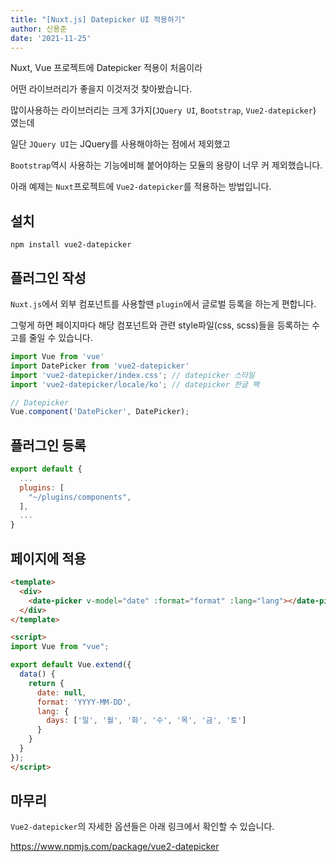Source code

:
 ```yaml
---
title: "[Nuxt.js] Datepicker UI 적용하기"
author: 신용준
date: '2021-11-25'
---
```


Nuxt, Vue 프로젝트에 Datepicker 적용이 처음이라

어떤 라이브러리가 좋을지 이것저것 찾아봤습니다.

많이사용하는 라이브러리는 크게 3가지(`JQuery UI`, `Bootstrap`, `Vue2-datepicker`) 였는데

일단 `JQuery UI`는 JQuery를 사용해야하는 점에서 제외했고

`Bootstrap`역시 사용하는 기능에비해 붙어야하는 모듈의 용량이 너무 커 제외했습니다.

아래 예제는 `Nuxt`프로젝트에 `Vue2-datepicker`를 적용하는 방법입니다.


## 설치

`npm install vue2-datepicker`

## 플러그인 작성

`Nuxt.js`에서 외부 컴포넌트를 사용할땐 `plugin`에서 글로벌 등록을 하는게 편합니다.

그렇게 하면 페이지마다 해당 컴포넌트와 관련 style파일(css, scss)들을 등록하는 수고를 줄일 수 있습니다.

```js [plugins/components.js]
import Vue from 'vue'
import DatePicker from 'vue2-datepicker'
import 'vue2-datepicker/index.css'; // datepicker 스타일
import 'vue2-datepicker/locale/ko'; // datepicker 한글 팩

// Datepicker
Vue.component('DatePicker', DatePicker);
```

## 플러그인 등록

```js [nuxt.config.js]
export default {
  ...
  plugins: [
    "~/plugins/components",
  ],
  ...
}
```

## 페이지에 적용

```html [pages/example.vue]
<template>
  <div>
    <date-picker v-model="date" :format="format" :lang="lang"></date-picker>
  </div>
</template>

<script>
import Vue from "vue";

export default Vue.extend({
  data() {
    return {
      date: null,
      format: 'YYYY-MM-DD',
      lang: {
        days: ['일', '월', '화', '수', '목', '금', '토']
      }
    }
  }
});
</script>
```

## 마무리

`Vue2-datepicker`의 자세한 옵션들은 아래 링크에서 확인할 수 있습니다.

https://www.npmjs.com/package/vue2-datepicker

┄┄┄┄┄┄┄┄┄┄

== Exercise prompt ==
Copy, from the data above, every line where the word "프로젝트에" appears.

== Exercise solution ==
Nuxt, Vue 프로젝트에 Datepicker 적용이 처음이라
아래 예제는 `Nuxt`프로젝트에 `Vue2-datepicker`를 적용하는 방법입니다.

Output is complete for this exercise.